By Paula Johnson

Photo: Nibbles’ Maria Walusis would serve her Grammy’s holiday turkey dinner

In keeping with this issue’s theme, I thought I would ask a few chefs and notable personages to imagine what their last meal would be like. I asked them to think about what they would eat, whether it would be in a restaurant or made by them, who would be there, what would they drink, and whatever other details they wished. I received a range of thoughtful and delicious responses, which follow. Everyone took this seriously, giving much thought and descriptiveness with their answers, so I prevailed upon my esteemed editor to allow for more column space to accommodate without whittling anything down. Out of respect for the soon-to-be dead.

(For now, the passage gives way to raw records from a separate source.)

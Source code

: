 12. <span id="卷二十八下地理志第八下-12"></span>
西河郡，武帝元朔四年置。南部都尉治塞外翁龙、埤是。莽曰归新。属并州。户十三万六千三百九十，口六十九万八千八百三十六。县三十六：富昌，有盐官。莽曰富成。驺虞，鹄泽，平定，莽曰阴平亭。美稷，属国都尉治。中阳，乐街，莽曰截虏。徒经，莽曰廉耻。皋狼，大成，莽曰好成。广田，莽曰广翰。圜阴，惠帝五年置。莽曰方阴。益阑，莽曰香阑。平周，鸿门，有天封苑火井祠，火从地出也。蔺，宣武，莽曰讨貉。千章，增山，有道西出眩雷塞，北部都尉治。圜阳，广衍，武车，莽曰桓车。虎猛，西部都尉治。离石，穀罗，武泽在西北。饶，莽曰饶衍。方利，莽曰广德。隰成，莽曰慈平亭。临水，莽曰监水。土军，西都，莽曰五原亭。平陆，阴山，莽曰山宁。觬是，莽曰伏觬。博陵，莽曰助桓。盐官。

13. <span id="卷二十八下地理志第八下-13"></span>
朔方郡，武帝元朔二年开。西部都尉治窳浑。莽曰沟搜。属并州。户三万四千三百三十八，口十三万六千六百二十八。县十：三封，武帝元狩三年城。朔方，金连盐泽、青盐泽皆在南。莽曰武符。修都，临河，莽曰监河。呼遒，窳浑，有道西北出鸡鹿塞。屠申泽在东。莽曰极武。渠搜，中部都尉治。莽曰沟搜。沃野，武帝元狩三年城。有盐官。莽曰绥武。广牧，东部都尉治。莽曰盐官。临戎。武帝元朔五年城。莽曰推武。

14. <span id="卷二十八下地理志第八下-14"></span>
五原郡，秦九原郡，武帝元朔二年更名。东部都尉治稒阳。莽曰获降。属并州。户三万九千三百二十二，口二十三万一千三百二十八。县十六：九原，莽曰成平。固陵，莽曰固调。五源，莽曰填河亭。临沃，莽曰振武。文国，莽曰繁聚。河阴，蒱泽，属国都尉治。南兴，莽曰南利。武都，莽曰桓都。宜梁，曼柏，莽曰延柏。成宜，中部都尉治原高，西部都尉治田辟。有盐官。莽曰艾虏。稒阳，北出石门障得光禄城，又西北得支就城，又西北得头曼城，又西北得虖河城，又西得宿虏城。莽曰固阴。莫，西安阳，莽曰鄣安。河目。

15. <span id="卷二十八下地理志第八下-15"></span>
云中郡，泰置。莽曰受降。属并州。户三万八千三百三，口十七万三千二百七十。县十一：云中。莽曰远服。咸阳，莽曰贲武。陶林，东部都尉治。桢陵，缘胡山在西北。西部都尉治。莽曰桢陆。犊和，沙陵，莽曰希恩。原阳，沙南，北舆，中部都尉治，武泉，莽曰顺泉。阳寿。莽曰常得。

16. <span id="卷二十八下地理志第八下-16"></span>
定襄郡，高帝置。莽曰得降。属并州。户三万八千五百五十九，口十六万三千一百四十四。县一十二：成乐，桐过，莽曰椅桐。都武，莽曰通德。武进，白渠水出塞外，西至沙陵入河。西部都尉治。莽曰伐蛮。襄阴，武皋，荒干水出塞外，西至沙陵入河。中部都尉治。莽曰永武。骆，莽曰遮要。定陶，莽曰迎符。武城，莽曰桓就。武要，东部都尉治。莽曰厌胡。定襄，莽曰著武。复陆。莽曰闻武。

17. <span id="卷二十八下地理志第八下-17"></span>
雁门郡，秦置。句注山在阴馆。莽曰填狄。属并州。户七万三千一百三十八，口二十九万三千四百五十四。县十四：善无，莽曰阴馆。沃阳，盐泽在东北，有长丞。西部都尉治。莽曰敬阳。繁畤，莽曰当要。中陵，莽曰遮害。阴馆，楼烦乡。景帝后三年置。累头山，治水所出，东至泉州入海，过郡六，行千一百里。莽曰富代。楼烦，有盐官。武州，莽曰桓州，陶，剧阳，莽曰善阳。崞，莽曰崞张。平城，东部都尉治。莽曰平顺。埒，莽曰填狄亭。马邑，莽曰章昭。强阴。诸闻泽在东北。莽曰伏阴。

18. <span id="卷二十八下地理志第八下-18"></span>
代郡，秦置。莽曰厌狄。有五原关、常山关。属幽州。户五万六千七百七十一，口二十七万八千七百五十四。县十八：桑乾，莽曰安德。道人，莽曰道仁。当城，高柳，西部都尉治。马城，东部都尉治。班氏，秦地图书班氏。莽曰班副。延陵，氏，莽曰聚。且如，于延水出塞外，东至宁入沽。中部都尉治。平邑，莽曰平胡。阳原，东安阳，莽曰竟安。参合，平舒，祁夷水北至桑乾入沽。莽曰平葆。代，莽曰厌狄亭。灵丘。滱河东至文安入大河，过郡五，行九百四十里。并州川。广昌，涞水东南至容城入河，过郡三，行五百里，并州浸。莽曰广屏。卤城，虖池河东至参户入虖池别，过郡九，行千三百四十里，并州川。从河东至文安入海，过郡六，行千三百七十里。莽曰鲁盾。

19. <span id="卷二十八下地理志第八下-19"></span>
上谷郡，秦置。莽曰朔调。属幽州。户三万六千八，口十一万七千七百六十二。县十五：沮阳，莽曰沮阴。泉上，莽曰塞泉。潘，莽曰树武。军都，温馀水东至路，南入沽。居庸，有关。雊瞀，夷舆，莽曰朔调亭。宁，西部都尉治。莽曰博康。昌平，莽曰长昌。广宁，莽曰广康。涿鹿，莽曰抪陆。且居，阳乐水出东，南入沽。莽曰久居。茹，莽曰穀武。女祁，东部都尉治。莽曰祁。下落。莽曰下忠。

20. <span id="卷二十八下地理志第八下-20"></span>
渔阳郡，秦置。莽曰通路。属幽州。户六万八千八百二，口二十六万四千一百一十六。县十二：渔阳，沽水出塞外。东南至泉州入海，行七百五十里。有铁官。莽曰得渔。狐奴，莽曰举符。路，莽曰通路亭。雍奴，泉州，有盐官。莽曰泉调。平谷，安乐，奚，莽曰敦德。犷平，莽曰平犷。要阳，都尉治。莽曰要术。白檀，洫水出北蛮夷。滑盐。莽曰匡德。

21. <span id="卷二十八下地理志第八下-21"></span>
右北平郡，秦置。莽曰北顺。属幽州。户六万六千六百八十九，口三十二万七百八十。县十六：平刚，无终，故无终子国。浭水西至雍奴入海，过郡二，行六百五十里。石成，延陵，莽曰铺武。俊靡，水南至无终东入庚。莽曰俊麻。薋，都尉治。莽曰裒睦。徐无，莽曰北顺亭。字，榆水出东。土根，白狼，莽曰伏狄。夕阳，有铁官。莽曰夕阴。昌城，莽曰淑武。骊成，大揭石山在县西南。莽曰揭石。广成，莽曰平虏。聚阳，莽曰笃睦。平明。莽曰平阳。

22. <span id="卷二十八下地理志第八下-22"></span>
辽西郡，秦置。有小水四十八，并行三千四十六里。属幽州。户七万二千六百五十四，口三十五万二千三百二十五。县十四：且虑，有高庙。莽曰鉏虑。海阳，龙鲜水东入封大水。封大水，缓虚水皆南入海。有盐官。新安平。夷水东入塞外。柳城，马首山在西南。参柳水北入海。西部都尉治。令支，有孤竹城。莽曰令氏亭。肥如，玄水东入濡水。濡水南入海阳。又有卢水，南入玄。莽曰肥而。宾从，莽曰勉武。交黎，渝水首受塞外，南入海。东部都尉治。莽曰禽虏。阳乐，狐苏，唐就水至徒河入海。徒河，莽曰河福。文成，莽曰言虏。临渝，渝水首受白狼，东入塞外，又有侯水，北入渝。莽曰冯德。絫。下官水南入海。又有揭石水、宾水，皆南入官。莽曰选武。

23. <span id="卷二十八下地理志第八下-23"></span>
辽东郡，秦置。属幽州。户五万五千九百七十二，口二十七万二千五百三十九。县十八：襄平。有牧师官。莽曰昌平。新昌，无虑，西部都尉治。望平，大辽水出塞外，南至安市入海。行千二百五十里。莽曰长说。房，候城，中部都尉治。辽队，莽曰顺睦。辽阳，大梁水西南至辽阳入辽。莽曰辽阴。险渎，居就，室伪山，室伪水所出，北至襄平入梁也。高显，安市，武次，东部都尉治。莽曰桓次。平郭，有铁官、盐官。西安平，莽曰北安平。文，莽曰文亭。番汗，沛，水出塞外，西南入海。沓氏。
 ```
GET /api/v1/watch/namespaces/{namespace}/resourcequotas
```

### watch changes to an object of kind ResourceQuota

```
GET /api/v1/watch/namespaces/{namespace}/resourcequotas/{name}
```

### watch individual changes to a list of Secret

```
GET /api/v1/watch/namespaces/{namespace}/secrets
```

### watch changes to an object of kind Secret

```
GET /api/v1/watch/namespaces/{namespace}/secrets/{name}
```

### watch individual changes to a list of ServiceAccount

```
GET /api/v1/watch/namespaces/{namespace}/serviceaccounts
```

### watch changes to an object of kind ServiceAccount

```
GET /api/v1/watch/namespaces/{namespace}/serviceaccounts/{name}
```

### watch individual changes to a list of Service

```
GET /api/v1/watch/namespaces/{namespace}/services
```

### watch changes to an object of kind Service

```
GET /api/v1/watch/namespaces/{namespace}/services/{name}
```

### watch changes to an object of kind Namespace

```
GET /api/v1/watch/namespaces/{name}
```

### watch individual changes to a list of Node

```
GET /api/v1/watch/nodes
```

Wiley, chef/owner, Meadowlark restaurant

My last meal would be prepared at home, and we would set up a big table outside. There would be lights strung overhead, and a good sound system set up. The attendees would be my wife, Kristine, along with every one of our closest friends from here and all over the country. Everybody would bring their dogs, and the music would be jazz vocalists and big band recordings, from Ella Fitzgerald to Louis Prima to Duke Ellington. Festivities would begin in the late afternoon, and we would start with a good champagne while we talk, greet each other, and get comfortable together. Then, we would be served a big platter of fritto misto, the Italian term for a mixed fry; we would eat delicious morsels like lacey, crispy, tempura-fried green beans and shiitake mushroom caps, fried green tomato slices, and batter-fried smelts. Of course, we’d have crunchy, golden, panko-crumbed soft shell crabs and oysters—these all will go great with the champagne.

Artichokes and eggplant grilled over the coals would follow, along with thick slices of summer tomato and some of my co-chef Liz’s homemade fresh mozzarella, gently torn into pieces by hand. Everything would be drizzled with a fresh tomato vinaigrette, just juiced homegrown tomatoes, salt, and some chopped lemon thyme, made with lots of really good olive oil. Warm flatbread would come off the grill to go with it all. We would drink one of my favorite wines, Bastianich Vespa Bianco from Friuli, Italy.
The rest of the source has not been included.